On indication that any of the operations failed, the async writer
322 may log the failure to the intent log 318 and does not remove
the transaction group from the log. In this manner, once a
transaction group has been recorded by intent log writer 318, it is
removed only after is has been replicated to backend object
storage.
[0045] Maintaining general chronological order is required to
prevent file system namespace corruption. However, some
modifications to the serialized sequencing of transaction group
replication may improve I/O responsiveness and reduce network
traffic levels while maintaining namespace integrity. In an aspect,
async writer 322 interacts with dependency agent 324 to increase
replication throughput by altering the otherwise serialized
sequencing. Dependency agent 324 determines relationships, such as
namespace dependencies, between transaction groups to determine
whether and in what manner to modify the otherwise serially
chronological sequencing of transaction group replication. For
example, if dependency agent 324 detects that chronologically
consecutive transactions groups, TG.sub.n and TG.sub.n+1, do not
share a namespace dependency (i.e., are orthogonal), dependency
agent 324 may provide both action groups for concurrent replication
by async writer 322. As another example, if dependency agent 324
detects that multiple transaction groups are writes to the same
inode object, the transaction groups may be coalesced into a single
write operation to backend storage.
[0046] The intent log within database 310 is recorded in
non-volatile storage media in and committed atomically in order to
ensure namespace consistency.

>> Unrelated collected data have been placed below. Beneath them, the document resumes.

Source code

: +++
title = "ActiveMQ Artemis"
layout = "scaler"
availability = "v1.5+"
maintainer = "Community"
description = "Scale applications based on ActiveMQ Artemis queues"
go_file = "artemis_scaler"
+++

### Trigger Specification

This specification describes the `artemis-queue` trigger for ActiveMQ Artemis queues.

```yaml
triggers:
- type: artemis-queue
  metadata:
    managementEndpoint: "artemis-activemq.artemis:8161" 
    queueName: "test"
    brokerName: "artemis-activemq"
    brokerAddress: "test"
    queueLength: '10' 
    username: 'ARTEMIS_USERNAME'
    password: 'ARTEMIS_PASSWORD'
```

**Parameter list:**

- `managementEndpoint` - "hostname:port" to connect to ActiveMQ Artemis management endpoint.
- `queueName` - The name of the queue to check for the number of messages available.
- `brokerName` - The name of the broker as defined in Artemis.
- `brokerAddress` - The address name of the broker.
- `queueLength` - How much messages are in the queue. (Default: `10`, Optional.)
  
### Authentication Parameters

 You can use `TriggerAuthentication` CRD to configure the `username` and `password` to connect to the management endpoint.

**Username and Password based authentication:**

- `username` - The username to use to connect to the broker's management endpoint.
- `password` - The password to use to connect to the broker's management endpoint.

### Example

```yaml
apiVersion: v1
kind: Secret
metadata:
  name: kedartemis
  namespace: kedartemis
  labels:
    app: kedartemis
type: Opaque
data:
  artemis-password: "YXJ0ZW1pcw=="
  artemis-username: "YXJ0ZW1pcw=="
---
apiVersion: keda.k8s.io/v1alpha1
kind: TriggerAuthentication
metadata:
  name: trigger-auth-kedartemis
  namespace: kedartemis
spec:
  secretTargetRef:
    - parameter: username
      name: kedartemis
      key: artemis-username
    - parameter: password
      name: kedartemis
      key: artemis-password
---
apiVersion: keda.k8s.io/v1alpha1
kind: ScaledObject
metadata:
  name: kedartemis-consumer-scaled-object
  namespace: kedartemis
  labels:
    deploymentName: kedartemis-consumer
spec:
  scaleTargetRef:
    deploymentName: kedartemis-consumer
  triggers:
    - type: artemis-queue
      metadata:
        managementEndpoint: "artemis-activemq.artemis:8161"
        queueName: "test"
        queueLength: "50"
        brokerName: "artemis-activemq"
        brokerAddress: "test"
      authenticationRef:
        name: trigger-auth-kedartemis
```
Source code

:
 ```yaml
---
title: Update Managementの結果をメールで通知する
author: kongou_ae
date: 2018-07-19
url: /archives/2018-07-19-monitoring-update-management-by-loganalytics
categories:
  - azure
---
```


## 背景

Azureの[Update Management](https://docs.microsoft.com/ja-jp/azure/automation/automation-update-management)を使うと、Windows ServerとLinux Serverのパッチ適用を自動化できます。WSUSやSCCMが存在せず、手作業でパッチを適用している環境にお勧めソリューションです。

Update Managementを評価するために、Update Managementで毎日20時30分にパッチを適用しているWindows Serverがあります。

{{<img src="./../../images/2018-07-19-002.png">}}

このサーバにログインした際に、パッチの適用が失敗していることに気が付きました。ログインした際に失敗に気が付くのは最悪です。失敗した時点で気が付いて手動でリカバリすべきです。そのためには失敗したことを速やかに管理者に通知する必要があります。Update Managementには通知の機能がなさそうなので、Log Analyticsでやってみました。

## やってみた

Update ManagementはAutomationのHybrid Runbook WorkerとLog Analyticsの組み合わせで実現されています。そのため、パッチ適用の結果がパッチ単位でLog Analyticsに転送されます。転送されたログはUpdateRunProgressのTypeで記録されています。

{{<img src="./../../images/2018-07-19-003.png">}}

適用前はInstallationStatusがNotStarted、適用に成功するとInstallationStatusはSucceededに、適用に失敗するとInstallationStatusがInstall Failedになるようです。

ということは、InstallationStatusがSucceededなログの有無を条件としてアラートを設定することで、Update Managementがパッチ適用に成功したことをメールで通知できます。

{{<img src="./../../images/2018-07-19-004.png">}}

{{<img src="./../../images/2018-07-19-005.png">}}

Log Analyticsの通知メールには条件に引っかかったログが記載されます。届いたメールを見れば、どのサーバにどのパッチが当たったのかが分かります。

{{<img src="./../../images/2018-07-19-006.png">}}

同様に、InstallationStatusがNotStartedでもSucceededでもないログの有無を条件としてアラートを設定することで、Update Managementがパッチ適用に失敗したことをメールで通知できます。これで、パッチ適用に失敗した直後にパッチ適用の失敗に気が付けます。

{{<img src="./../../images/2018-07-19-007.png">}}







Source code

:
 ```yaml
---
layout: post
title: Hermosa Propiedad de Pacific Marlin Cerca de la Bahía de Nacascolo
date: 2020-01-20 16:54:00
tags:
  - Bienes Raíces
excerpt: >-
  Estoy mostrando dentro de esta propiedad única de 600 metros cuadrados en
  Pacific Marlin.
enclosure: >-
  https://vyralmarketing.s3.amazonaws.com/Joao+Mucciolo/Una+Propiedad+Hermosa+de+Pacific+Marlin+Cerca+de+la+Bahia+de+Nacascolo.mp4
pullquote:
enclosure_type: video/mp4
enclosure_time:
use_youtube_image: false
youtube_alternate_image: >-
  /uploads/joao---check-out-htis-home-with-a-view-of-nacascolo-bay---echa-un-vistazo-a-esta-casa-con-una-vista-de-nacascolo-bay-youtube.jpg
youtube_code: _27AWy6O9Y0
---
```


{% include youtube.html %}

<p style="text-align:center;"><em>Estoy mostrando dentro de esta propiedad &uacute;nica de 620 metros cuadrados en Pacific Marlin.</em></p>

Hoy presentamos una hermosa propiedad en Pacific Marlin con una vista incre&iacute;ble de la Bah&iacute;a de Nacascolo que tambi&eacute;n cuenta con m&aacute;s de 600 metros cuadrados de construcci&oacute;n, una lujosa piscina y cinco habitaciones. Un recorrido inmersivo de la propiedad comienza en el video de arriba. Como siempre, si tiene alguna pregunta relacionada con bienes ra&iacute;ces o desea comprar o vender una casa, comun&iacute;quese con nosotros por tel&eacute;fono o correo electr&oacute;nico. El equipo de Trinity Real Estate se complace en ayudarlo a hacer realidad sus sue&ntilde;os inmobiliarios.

However, if the non-volatile storage
device failure occurs during attempted atomic commitment of a
transaction group that includes one or more object-based operations
that modify the namespace, the object store namespace may be left
inconsistent. In some embodiments, the replicating/committing of
the transaction groups is modified to account for potential
namespace modifications effectuated by one or more of the
constituent object-based operations. In some embodiments, the
components of the OSFS cache may determine, for each transaction
group, whether the transaction group modifies the file system
namespace. For example, a transaction group corresponding to a
mkdir file system command is implemented as the following set of
object-based operations: an update-parent-object with metadata; a
create child inode object; and a create namespace object. The
creation of the inode object and the creation of the namespace
object each modify the file system namespace.
[0047] In an embodiment, intent log writer 318 may initially
determine whether the transaction group modifies the file system
namespace and may identify each transaction group accordingly
within a namespace operations table 313. For example, intent log
write 318 may be configured to recognize specified types of
object-based operations as modifying an object namespace. In
response to determining that a transaction group modifies the file
system namespace, intent log writer 318 may record a namespace
modifier flag in association with one or more transaction groups
within namespace operations table 313.
[0048] Replication engine 320 may be configured to process
namespace modifier transaction during replication/commitment.
During replication/commitment of the object-based operations to the
backend object store, the replication engine 320 may determine for
each of the transaction groups, whether the group modifies a file
system namespace. In an embodiment, the determination by
replication engine 320 may be based on a flag or other information
from the intent log. Alternately, replication engine 320 may be
configured to identify object-based operations that modify the file
system namespace and may make the determination based on one or
more such identifications. For each transaction group that is
determined to modify the file system namespace, and prior to
committing object-based operations of the set, replication engine
320 generates a recovery-begin object that describes the
transaction group. For instance, the recovery-begin object may
comprise, at least in part, a copy of the entire set of
object-based operations in the transaction group. Replication
engine assigns a standardized object name (i.e., key name) such as
RECOVERY BEGIN to the recovery-begin object. Replication engine
320, in cooperation with OSA 328, stores the recovery-begin object
to the backend object store prior to committing (i.e., executing)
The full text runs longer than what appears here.